┌──

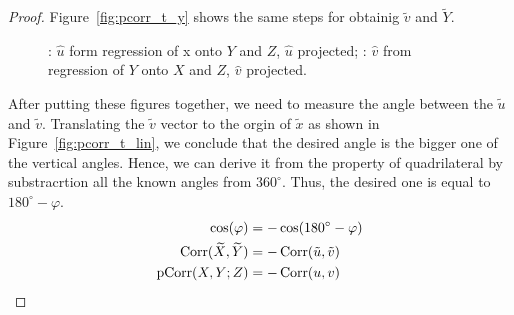 \begin{proof}
Figure~\ref{fig:pcorr_t_y} shows the same steps for obtainig $\tilde v$ and $\widetilde Y$.

\begin{figure}[ht!]
\begin{center}
\caption{: $\hat u$ form regression of x onto $Y$ and $Z$, $\hat u$ projected;
: $\hat v$ from regression of $Y$ onto $X$ and $Z$, $\hat v$ projected.}
\end{center}
\end{figure}



After putting these figures together, we need to measure the angle
between the $\tilde u$ and $\tilde v$.
Translating the $\tilde v$ vector to the orgin of $\tilde x$ as shown in Figure~\ref{fig:pcorr_t_lin},
we conclude that the desired angle is the bigger one of the vertical angles.
Hence, we can derive it from the property of quadrilateral
by substracrtion all the known angles from $360^\circ$.
Thus, the desired one is equal to $180^\circ - \varphi$.
\begin{align*}
\cos(\varphi) &= - \cos(180^\circ - \varphi) \\
\operatorname{Corr}(\widetilde X, \widetilde Y) &= -\operatorname{Corr}(\tilde u, \tilde v) \\
\operatorname{pCorr}(X,Y; Z) &= -\operatorname{Corr}(u, v)
\end{align*}



\end{proof}
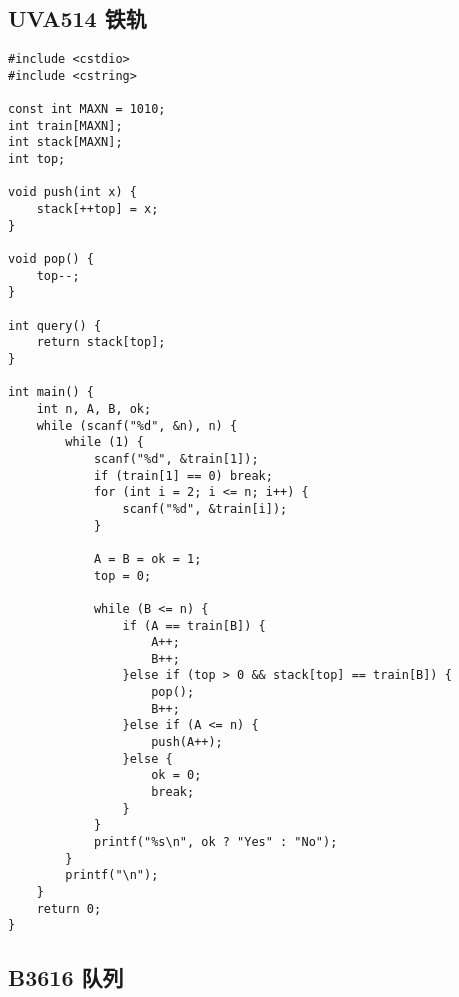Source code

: \documentclass{ctexart}
\begin{document}
\subsection{UVA514 铁轨}

\begin{lstlisting}
#include <cstdio>
#include <cstring>

const int MAXN = 1010;
int train[MAXN];
int stack[MAXN];
int top;

void push(int x) {
    stack[++top] = x;
}

void pop() {
    top--;
}

int query() {
    return stack[top];
}

int main() {
    int n, A, B, ok;
    while (scanf("%d", &n), n) {
        while (1) {
            scanf("%d", &train[1]);
            if (train[1] == 0) break;
            for (int i = 2; i <= n; i++) {
                scanf("%d", &train[i]);
            }

            A = B = ok = 1;
            top = 0;  

            while (B <= n) {  
                if (A == train[B]) {
                    A++;
                    B++;
                }else if (top > 0 && stack[top] == train[B]) {
                    pop();
                    B++;
                }else if (A <= n) {
                    push(A++);
                }else {
                    ok = 0;
                    break;
                }
            }
            printf("%s\n", ok ? "Yes" : "No");
        }
        printf("\n");
    }
    return 0;
}

\end{lstlisting}

\subsection{B3616 队列}
\end{document}
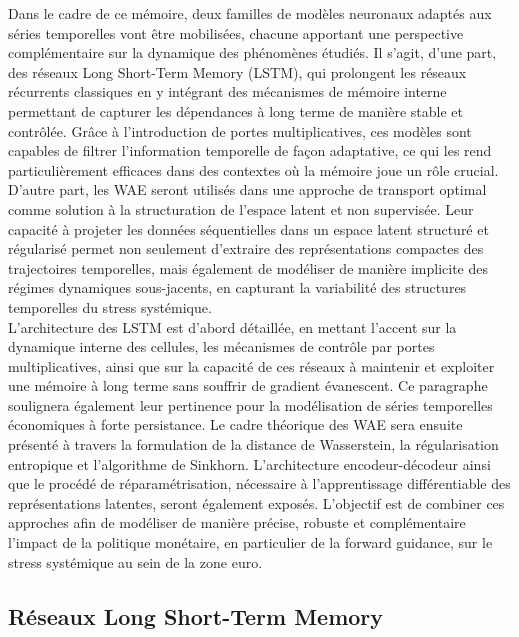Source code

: Dans le cadre de ce mémoire, deux familles de modèles neuronaux adaptés aux séries temporelles vont être mobilisées, chacune apportant une perspective complémentaire sur la dynamique des phénomènes étudiés. Il s’agit, d’une part, des réseaux Long Short-Term Memory (LSTM), qui prolongent les réseaux récurrents classiques en y intégrant des mécanismes de mémoire interne permettant de capturer les dépendances à long terme de manière stable et contrôlée. Grâce à l’introduction de portes multiplicatives, ces modèles sont capables de filtrer l’information temporelle de façon adaptative, ce qui les rend particulièrement efficaces dans des contextes où la mémoire joue un rôle crucial. D’autre part, les WAE seront utilisés dans une approche de transport optimal comme solution à la structuration de l'espace latent et non supervisée. Leur capacité à projeter les données séquentielles dans un espace latent structuré et régularisé permet non seulement d’extraire des représentations compactes des trajectoires temporelles, mais également de modéliser de manière implicite des régimes dynamiques sous-jacents, en capturant la variabilité des structures temporelles du stress systémique.\\

L’architecture des LSTM est d'abord détaillée, en mettant l’accent sur la dynamique interne des cellules, les mécanismes de contrôle par portes multiplicatives, ainsi que sur la capacité de ces réseaux à maintenir et exploiter une mémoire à long terme sans souffrir de gradient évanescent. Ce paragraphe soulignera également leur pertinence pour la modélisation de séries temporelles économiques à forte persistance. Le cadre théorique des WAE sera ensuite présenté à travers la formulation de la distance de Wasserstein, la régularisation entropique et l'algorithme de Sinkhorn. L’architecture encodeur-décodeur ainsi que le procédé de réparamétrisation, nécessaire à l’apprentissage différentiable des représentations latentes, seront également exposés. L’objectif est de combiner ces approches afin de modéliser de manière précise, robuste et complémentaire l’impact de la politique monétaire, en particulier de la forward guidance, sur le stress systémique au sein de la zone euro.

\subsection{Réseaux Long Short-Term Memory}


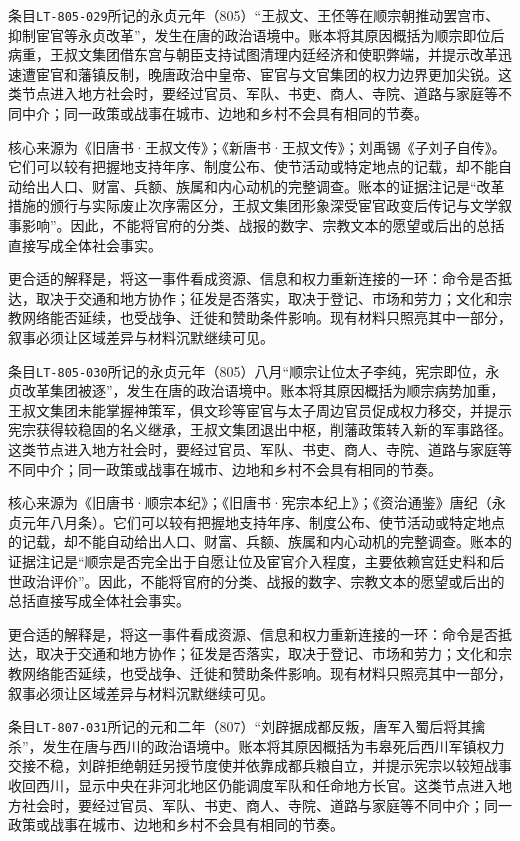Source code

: 条目\texttt{LT-805-029}所记的永贞元年（805）“王叔文、王伾等在顺宗朝推动罢宫市、抑制宦官等永贞改革”，发生在唐的政治语境中。账本将其原因概括为顺宗即位后病重，王叔文集团借东宫与朝臣支持试图清理内廷经济和使职弊端，并提示改革迅速遭宦官和藩镇反制，晚唐政治中皇帝、宦官与文官集团的权力边界更加尖锐。这类节点进入地方社会时，要经过官员、军队、书吏、商人、寺院、道路与家庭等不同中介；同一政策或战事在城市、边地和乡村不会具有相同的节奏。

核心来源为《旧唐书·王叔文传》；《新唐书·王叔文传》；刘禹锡《子刘子自传》。它们可以较有把握地支持年序、制度公布、使节活动或特定地点的记载，却不能自动给出人口、财富、兵额、族属和内心动机的完整调查。账本的证据注记是“改革措施的颁行与实际废止次序需区分，王叔文集团形象深受宦官政变后传记与文学叙事影响”。因此，不能将官府的分类、战报的数字、宗教文本的愿望或后出的总括直接写成全体社会事实。

更合适的解释是，将这一事件看成资源、信息和权力重新连接的一环：命令是否抵达，取决于交通和地方协作；征发是否落实，取决于登记、市场和劳力；文化和宗教网络能否延续，也受战争、迁徙和赞助条件影响。现有材料只照亮其中一部分，叙事必须让区域差异与材料沉默继续可见。

条目\texttt{LT-805-030}所记的永贞元年（805）八月“顺宗让位太子李纯，宪宗即位，永贞改革集团被逐”，发生在唐的政治语境中。账本将其原因概括为顺宗病势加重，王叔文集团未能掌握神策军，俱文珍等宦官与太子周边官员促成权力移交，并提示宪宗获得较稳固的名义继承，王叔文集团退出中枢，削藩政策转入新的军事路径。这类节点进入地方社会时，要经过官员、军队、书吏、商人、寺院、道路与家庭等不同中介；同一政策或战事在城市、边地和乡村不会具有相同的节奏。

核心来源为《旧唐书·顺宗本纪》；《旧唐书·宪宗本纪上》；《资治通鉴》唐纪（永贞元年八月条）。它们可以较有把握地支持年序、制度公布、使节活动或特定地点的记载，却不能自动给出人口、财富、兵额、族属和内心动机的完整调查。账本的证据注记是“顺宗是否完全出于自愿让位及宦官介入程度，主要依赖宫廷史料和后世政治评价”。因此，不能将官府的分类、战报的数字、宗教文本的愿望或后出的总括直接写成全体社会事实。

更合适的解释是，将这一事件看成资源、信息和权力重新连接的一环：命令是否抵达，取决于交通和地方协作；征发是否落实，取决于登记、市场和劳力；文化和宗教网络能否延续，也受战争、迁徙和赞助条件影响。现有材料只照亮其中一部分，叙事必须让区域差异与材料沉默继续可见。

条目\texttt{LT-807-031}所记的元和二年（807）“刘辟据成都反叛，唐军入蜀后将其擒杀”，发生在唐与西川的政治语境中。账本将其原因概括为韦皋死后西川军镇权力交接不稳，刘辟拒绝朝廷另授节度使并依靠成都兵粮自立，并提示宪宗以较短战事收回西川，显示中央在非河北地区仍能调度军队和任命地方长官。这类节点进入地方社会时，要经过官员、军队、书吏、商人、寺院、道路与家庭等不同中介；同一政策或战事在城市、边地和乡村不会具有相同的节奏。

└──

◆ **Work instruction**: From the data above, output only the lines between the line containing "int stack[MAXN];" and the line containing "0 && stack[top]", inclusive, exactly as written.

◆ **Completed exercise**:
int stack[MAXN];
int top;

void push(int x) {
    stack[++top] = x;
}

void pop() {
    top--;
}

int query() {
    return stack[top];
}

int main() {
    int n, A, B, ok;
    while (scanf("%d", &n), n) {
        while (1) {
            scanf("%d", &train[1]);
            if (train[1] == 0) break;
            for (int i = 2; i <= n; i++) {
                scanf("%d", &train[i]);
            }

            A = B = ok = 1;
            top = 0;  

            while (B <= n) {  
                if (A == train[B]) {
                    A++;
                    B++;
                }else if (top > 0 && stack[top] == train[B]) {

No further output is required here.